Look through the entries below for the string "файловой", and copy each line where it is found.

# [Stored items]
* * *

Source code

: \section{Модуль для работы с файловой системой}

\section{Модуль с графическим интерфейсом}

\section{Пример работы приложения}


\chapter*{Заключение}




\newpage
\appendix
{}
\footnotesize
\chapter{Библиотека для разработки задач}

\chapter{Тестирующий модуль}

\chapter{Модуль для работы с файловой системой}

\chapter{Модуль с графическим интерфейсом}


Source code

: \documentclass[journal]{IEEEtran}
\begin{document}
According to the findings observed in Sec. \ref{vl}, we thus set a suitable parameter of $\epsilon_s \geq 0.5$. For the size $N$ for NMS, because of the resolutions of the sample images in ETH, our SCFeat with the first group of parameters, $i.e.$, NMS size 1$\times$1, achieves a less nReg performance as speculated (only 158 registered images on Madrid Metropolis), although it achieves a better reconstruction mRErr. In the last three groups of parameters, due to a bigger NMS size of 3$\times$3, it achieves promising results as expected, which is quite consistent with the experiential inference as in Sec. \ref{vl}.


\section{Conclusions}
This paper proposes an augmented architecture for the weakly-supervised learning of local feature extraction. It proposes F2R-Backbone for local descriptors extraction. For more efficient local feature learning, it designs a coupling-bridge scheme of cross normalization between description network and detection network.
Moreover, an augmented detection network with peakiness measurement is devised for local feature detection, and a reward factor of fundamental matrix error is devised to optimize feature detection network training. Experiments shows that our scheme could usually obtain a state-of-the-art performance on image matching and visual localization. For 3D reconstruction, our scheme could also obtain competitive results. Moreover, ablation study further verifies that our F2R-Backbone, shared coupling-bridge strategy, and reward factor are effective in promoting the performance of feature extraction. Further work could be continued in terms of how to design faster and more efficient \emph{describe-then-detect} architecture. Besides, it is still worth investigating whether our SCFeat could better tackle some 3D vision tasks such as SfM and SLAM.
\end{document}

* * *

# [Solution to this problem]
: \section{Модуль для работы с файловой системой}
\chapter{Модуль для работы с файловой системой}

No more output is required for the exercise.